··· Records supplied ···

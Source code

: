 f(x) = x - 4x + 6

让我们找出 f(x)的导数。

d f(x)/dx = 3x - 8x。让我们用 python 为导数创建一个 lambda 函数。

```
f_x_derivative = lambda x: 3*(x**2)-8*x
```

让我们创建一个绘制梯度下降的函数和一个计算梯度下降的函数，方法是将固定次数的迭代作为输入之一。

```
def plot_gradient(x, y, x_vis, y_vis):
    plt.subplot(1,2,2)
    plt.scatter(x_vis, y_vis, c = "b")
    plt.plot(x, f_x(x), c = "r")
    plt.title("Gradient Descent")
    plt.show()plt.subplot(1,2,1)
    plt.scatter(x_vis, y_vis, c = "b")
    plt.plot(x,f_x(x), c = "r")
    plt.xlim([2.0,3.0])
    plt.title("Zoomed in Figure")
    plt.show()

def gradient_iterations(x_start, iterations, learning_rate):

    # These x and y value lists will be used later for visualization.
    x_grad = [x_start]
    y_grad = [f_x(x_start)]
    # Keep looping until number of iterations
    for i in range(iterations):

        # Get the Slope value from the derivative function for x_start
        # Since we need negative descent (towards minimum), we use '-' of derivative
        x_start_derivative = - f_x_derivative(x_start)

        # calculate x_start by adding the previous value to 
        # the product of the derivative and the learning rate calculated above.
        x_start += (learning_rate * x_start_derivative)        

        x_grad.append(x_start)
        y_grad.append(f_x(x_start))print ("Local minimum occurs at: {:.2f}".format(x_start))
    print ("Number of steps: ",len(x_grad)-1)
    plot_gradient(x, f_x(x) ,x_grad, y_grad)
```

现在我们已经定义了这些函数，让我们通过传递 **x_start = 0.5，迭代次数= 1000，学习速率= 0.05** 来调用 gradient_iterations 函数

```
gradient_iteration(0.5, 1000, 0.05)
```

···
··· Records supplied ···

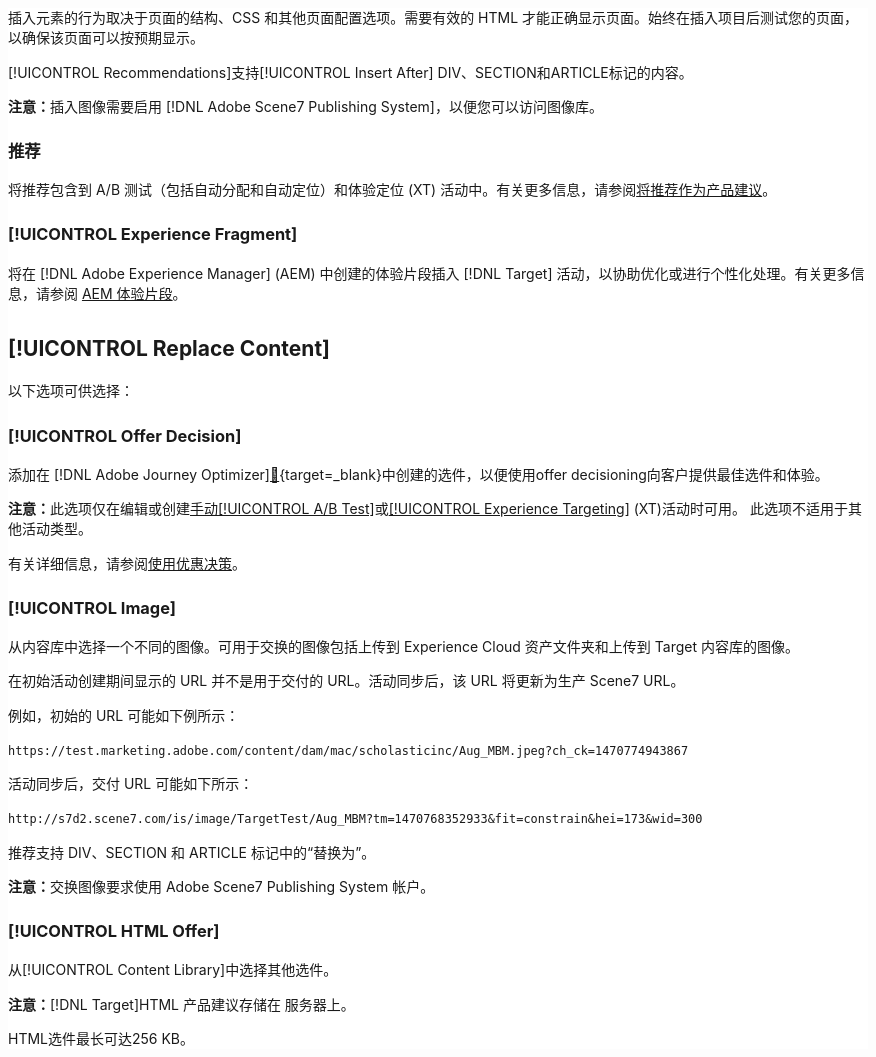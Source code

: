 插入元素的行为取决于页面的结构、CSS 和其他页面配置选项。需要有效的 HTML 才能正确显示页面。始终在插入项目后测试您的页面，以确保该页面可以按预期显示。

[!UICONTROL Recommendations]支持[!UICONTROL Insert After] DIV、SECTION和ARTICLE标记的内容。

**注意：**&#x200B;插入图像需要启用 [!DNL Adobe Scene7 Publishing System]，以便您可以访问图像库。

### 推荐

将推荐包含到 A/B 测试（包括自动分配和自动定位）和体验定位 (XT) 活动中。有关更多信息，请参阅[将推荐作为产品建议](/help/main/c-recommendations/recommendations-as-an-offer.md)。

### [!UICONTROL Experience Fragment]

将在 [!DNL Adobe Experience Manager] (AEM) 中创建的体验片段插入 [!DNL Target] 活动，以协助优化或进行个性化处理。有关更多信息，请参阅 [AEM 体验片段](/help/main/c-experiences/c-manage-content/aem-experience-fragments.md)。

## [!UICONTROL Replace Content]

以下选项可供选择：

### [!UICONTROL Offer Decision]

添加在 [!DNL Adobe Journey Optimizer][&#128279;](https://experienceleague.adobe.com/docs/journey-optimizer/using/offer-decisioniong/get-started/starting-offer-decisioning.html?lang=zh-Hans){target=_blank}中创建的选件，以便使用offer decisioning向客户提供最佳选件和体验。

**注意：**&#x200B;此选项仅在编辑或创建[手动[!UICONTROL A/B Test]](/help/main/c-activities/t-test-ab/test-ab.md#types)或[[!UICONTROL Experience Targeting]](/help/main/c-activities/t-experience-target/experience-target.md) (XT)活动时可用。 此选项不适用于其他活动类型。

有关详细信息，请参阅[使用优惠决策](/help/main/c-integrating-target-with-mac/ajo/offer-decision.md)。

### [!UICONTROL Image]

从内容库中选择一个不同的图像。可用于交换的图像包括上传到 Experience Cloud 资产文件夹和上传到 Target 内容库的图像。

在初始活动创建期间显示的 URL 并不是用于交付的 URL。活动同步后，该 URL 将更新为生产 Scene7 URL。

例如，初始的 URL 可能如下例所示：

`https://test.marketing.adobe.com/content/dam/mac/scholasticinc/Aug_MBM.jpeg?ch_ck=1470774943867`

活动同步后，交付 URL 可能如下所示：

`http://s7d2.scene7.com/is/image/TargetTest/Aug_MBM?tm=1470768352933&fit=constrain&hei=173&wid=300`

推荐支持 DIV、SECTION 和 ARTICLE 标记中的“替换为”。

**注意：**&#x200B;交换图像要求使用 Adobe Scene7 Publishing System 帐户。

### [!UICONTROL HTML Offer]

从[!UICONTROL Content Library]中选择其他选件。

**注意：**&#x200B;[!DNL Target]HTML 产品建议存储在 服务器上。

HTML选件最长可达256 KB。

···

*Work request*. From the listing above, copy all lines holding the word "有关更多信息".

*Answer to this task*.
将推荐包含到 A/B 测试（包括自动分配和自动定位）和体验定位 (XT) 活动中。有关更多信息，请参阅[将推荐作为产品建议](/help/main/c-recommendations/recommendations-as-an-offer.md)。
将在 [!DNL Adobe Experience Manager] (AEM) 中创建的体验片段插入 [!DNL Target] 活动，以协助优化或进行个性化处理。有关更多信息，请参阅 [AEM 体验片段](/help/main/c-experiences/c-manage-content/aem-experience-fragments.md)。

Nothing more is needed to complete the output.